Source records
- - -

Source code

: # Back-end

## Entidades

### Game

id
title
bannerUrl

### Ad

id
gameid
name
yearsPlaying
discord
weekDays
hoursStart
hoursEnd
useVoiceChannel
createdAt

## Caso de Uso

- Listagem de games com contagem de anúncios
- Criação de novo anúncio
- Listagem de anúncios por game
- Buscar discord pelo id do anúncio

- - -

Using the data above, report how many lines include the string "anúncios" and add nothing to the number.

2